Sin embargo, Leschly afirma que “la ATP y la WTA son conscientes y conocen estos eventos que no están asociados con giras profesionales y, como tales, no están respaldados ni sancionados por ellos. Pero nuestros torneos apoyan a los jugadores ATP y WTA, en un momento en que no han podido trabajar. Los jugadores son contratistas independientes y libres de jugar eventos que no entren en conflicto con las reglas y regulaciones de las asociaciones”.

Justamente, por ser tenistas profesionales, la Tennis Integrity Unit (TIU), que ha ejercido un control permanente sobre los arreglos de partidos y las apuestas, sacó un comunicado en el que manifiesta que cualquier tenista profesional es alcanzado por el reglamento anticorrupción, sin importar si los partidos son parte de un certamen o circuito no reconocido o autorizado, poniéndolos en conocimiento de que estarán siendo observados.
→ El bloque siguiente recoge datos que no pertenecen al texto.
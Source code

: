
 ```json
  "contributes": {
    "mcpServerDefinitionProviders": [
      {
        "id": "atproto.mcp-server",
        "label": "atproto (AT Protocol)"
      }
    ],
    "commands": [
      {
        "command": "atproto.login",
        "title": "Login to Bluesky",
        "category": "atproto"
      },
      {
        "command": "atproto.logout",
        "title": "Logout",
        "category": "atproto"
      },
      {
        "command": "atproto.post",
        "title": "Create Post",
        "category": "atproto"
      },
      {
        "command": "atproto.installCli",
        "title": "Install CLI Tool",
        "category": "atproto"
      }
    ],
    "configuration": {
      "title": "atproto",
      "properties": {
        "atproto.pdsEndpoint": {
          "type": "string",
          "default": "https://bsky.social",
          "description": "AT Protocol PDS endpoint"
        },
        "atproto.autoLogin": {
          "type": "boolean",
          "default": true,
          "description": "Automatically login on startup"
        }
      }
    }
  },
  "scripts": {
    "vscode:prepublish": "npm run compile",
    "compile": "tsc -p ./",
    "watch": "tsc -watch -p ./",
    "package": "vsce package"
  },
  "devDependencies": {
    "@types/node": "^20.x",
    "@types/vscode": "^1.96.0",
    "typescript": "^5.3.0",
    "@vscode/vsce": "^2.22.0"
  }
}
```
“No estamos compitiendo ni planeamos socavar las clasificaciones de la ATP ni de la WTA -especificó Leschly-. Ambos se basan en puntos por ronda y en una acumulación de puntos durante un período de 12 meses. UTR es una medida diferente.” Pero le quedó suelta tanto la consideración sobre la Federación Internacional como las federaciones locales. “Nosotros utilizamos, para la clasificación de jugadores, una métrica cara a cara, en donde lo que importa es con quién jugaste y el puntaje. Eso da una apreciación de qué tan bien estás compitiendo”, explaya el CEO, en lo que podría ser una nueva modalidad de ranking. Para algunos, esto podría brindar más oportunidades de proyectarse a jugadores que tienen menos posibilidades económicas de competencia internacional, algo que podría ser adoptado por ITF o bien como a un rival.

En la primera fecha de torneos competirán cuatro jugadores que viven en Estados Unidos, “porque con las restricciones en los viajes y en las reuniones de grupos grandes, el tenis tiene, fundamentalmente, cambiado en el futuro previsible”, comentó el ejecutivo. Por eso es que los partidos se jugarán a modo de competencia local, sin público, sin los clásicos ballkids y sin jueces de línea, sólo ingresarán a la cancha el umpire y los dos jugadores, quienes llevarán sus propias toallas y bebidas, como así también los tubos de pelotas necesarias para disputar el match.

Acerca de esta modalidad, Diego Moyano, ex tenista argentino que vive en Miami y es actual entrenador del sudafricano Kevin Anderson (finalista de Wimbledon y del US Open) y fue formador de varios de los tenistas que competirán en esta etapa, dijo que cree que “éste es el formato con el que va a regresar la competencia, a nivel local. El tenis se juega en todo el mundo, pero va a depender de que las compañías aéreas comiencen a funcionar y de que sepamos cuáles serán los requerimientos para realizar esos viajes”.

La prueba inicial estará a cargo del italiano Matteo Berrettini (N°8 de ATP y N°12 en UTR) y los estadounidenses Reilly Opelka (N°39 y N°25), Tennys Sandgren (N°55 y N°53) y Tommy Paul (N°57 y N°58). En tanto que las mujeres tendrán que esperar hasta el 22 de mayo para comenzar su torneo. Las estadounidenses Alison Riske (WTA N°19 y UTR N°14), Amanda Anisimova (N°28 y N°33) y Danielle Collins (N°51 y N°28), junto a la australiana Ajla Tomljanović (N°56 y N°68) serán las encargadas de mostrar al mundo, también, cómo se aplican los protocolos de seguridad. Cada una mantendrá la distancia social en todo momento y estará sentada a una distancia no inferior a los 150 centímetros, a cada lado de la silla del umpire. Del mismo modo que los varones, ellas deberán recoger las pelotas que queden dispersas en la cancha, como también manipular sus propias toallas y no irán acompañadas por su cuerpo técnico ni al ingresar ni salir de la cancha.

“Creemos que la nueva normalidad requerirá partido a nivel local, de 1 contra 1 y con grupos pequeños de asistentes, quienes mantendrán la distancia social. Así irán surgiendo torneos a nivel mundial, para que los profesionales compitan localmente, en entornos seguros y apropiados, siguiendo las pautas locales”, culminó Mark Leschly.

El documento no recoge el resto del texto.